Zum Glück interessierte uns das nicht sehr lange, so dass wir, ein wenig angetrunken vom starken Anisschnaps, unseren kleinen Spaziergang fortsetzten. Im Rough Guide hatten wir gelesen, dass es hier eine Spezialität gibt: Seeigel. Also suchten wir die Restaurants nach diesen ab, um vielleicht einmal den einen oder anderen zu naschen. Nirgends jedoch fanden wir diese lokale Köstlichkeit. Kein einziges Restaurant bot diese hochgelobte Spezialität an, wir wunderten uns darüber sehr. Hatten sich die sonst so akribischen Schreiber meiner Lieblingsreiseführer geirrt? Das konnte doch nicht sein. Nina fasste sich ein Herz und fragte im Tourismusbüro. Nach einiger Zeit verstanden die Mitarbeiter auch, worum es ging und teilten uns mit, dass Seeigel-Saison im September sei. Aber natürlich, warum wussten wir das nicht? Seeigel, immer nur im September. Ich weiß nicht, aber ich finde, das gehört nicht zum Allgemeinwissen und ein winziger Hinweis im Rough Guide fehlt dort meines Erachtens. Wenigstens haben wir etwas gelernt, zwar wissen wir nicht, wie Seeigel schmeckt, aber dafür, wann wir das nächste Mal nach Cassis kommen müssen.

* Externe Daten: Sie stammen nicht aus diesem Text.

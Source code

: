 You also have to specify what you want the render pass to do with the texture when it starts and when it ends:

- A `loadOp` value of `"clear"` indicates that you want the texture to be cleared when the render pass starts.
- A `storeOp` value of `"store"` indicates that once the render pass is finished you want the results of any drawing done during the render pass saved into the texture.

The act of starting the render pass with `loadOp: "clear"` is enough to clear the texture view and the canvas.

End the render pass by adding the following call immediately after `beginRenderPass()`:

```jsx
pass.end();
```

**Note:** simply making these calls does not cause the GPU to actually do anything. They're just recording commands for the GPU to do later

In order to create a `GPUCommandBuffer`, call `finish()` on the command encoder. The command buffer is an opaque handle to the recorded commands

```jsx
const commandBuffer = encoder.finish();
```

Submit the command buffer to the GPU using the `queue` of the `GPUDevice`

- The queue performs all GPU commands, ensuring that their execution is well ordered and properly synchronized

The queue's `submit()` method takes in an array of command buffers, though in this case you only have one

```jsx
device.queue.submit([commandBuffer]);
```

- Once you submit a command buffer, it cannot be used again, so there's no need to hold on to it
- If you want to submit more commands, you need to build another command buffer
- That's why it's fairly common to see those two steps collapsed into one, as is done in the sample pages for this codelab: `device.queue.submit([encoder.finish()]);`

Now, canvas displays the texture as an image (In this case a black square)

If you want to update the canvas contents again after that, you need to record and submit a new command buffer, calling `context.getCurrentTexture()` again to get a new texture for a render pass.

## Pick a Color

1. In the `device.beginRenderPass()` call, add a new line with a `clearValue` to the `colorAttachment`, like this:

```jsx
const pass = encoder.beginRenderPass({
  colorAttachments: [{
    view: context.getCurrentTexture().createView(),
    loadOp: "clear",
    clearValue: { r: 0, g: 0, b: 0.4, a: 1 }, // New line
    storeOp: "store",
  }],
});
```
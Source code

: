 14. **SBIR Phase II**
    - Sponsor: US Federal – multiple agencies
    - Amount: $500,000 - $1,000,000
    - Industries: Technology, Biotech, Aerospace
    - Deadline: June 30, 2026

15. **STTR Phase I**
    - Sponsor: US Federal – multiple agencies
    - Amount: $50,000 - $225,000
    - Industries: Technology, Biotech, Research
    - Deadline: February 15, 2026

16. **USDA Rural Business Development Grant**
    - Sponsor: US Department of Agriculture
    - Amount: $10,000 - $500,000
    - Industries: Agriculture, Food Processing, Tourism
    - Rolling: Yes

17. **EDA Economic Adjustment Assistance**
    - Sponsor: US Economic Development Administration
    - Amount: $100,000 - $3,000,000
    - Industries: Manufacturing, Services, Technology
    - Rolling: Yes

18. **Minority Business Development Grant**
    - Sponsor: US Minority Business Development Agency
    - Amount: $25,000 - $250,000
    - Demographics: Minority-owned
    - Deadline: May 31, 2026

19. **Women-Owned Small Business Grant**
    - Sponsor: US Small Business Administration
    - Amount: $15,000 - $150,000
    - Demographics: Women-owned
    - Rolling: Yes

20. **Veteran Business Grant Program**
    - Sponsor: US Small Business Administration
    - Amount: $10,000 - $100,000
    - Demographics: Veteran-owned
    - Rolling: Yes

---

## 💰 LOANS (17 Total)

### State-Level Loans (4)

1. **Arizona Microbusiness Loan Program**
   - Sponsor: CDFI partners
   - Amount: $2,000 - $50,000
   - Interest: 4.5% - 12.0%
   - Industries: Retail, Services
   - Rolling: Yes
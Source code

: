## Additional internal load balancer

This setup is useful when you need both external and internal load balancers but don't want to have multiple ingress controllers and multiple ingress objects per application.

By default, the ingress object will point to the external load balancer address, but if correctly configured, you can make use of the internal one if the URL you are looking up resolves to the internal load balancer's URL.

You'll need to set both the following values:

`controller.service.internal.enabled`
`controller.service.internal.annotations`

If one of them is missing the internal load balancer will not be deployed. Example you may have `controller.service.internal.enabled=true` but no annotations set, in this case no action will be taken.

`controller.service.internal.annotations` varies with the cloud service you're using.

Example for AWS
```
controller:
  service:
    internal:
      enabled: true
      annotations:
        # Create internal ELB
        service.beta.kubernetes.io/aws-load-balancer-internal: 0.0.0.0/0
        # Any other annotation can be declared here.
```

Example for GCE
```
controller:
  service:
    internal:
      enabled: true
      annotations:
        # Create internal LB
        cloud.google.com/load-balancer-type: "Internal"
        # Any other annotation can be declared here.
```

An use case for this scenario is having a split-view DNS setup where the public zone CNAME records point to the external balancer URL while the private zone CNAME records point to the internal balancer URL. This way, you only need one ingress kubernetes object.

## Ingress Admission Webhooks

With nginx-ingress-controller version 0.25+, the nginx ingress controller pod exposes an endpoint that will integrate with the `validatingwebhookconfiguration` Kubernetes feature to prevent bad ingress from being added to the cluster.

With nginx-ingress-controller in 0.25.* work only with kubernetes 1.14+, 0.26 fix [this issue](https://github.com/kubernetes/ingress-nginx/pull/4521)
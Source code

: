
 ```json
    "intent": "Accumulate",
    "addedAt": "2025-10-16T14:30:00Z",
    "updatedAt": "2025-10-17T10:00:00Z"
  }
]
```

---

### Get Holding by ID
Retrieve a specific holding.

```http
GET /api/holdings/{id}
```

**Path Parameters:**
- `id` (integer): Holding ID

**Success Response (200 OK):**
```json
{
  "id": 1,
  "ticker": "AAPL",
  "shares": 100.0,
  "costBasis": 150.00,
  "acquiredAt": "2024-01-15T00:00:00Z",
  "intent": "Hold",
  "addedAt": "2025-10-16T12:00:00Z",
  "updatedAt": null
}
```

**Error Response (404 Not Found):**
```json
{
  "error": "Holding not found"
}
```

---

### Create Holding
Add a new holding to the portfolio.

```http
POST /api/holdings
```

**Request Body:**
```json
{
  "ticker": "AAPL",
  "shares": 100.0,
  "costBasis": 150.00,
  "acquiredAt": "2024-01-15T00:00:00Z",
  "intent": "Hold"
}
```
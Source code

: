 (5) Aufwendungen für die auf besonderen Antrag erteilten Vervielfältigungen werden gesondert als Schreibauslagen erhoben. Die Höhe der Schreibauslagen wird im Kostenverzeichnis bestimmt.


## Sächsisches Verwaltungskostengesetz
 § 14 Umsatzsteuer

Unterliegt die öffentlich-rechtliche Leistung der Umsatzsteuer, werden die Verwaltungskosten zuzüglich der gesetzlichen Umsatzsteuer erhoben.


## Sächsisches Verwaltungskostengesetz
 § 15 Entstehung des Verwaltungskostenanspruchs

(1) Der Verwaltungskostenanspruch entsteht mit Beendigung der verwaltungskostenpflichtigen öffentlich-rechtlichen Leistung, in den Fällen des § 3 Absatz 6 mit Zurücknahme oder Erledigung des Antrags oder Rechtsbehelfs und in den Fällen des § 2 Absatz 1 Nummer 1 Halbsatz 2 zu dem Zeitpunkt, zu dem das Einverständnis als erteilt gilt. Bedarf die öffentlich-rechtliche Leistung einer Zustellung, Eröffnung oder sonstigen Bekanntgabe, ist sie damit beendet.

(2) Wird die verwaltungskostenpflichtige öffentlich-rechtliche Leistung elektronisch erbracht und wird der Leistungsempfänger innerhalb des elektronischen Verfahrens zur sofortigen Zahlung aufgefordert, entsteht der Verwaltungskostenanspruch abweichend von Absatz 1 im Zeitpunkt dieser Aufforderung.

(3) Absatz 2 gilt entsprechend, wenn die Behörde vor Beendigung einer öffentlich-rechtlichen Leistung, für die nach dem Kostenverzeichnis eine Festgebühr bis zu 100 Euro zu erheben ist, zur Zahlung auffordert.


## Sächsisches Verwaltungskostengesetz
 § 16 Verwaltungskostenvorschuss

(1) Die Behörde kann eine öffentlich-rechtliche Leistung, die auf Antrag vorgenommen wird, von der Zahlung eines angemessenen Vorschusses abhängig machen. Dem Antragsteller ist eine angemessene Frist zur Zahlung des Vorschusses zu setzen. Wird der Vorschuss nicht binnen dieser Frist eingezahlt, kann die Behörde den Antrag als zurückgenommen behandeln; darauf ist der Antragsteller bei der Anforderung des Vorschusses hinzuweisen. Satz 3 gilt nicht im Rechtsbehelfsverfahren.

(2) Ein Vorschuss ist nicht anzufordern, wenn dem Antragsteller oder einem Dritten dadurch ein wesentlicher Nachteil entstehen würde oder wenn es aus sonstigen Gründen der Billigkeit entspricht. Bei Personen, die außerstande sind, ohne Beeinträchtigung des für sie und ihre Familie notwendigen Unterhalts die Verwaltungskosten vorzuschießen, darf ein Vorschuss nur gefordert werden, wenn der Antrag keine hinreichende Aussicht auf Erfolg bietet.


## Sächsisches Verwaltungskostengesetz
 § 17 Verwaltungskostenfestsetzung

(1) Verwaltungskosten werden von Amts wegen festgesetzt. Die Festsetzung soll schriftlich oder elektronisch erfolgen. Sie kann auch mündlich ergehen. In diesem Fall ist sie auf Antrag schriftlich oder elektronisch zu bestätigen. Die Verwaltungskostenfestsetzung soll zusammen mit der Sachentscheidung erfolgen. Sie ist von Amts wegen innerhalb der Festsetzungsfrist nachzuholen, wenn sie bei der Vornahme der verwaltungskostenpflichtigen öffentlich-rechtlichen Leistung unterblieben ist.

Wir setzten unseren Weg fort, doch bald schon gab es keinen Winkel, den wir in diesem Fischerdorf, das ganz auf chic macht, noch nicht gesehen hatten. Für eine Fahrt nach Marseille ist es jedoch genau der richtige Ort, abseits vom Trubel der Großstadt. Ob Nina dort eine Bouillabaisse essen wird, steht noch in den Sternen, die Preise in Cassis waren unverschämt, teilweise um die 60 Euro für einen Teller.
Am Ende schlichen wir den Berg zum Campingplatz hoch, der steiler schien als vorher. Hier brannte die Sonne auf uns herab wie seit Tagen nicht mehr, ein ungewohntes Gefühl, beinahe hatten wir es bereits vergessen.

Morgen werden wir eine der größten Städte Frankreichs erkunden, ein eigenartiges Gefühl, denn Frankreich verbinde ich nicht mit Großstädten, von Paris natürlich abgesehen. Das ist letztlich ähnlich wie Deutschland, dort gibt es Berlin, Hamburg mit Abstrichen, dann kommt eigentlich nichts Nennenswertes. Aber das ist subjektiv und ich überlasse diese Diskussion gerne anderen.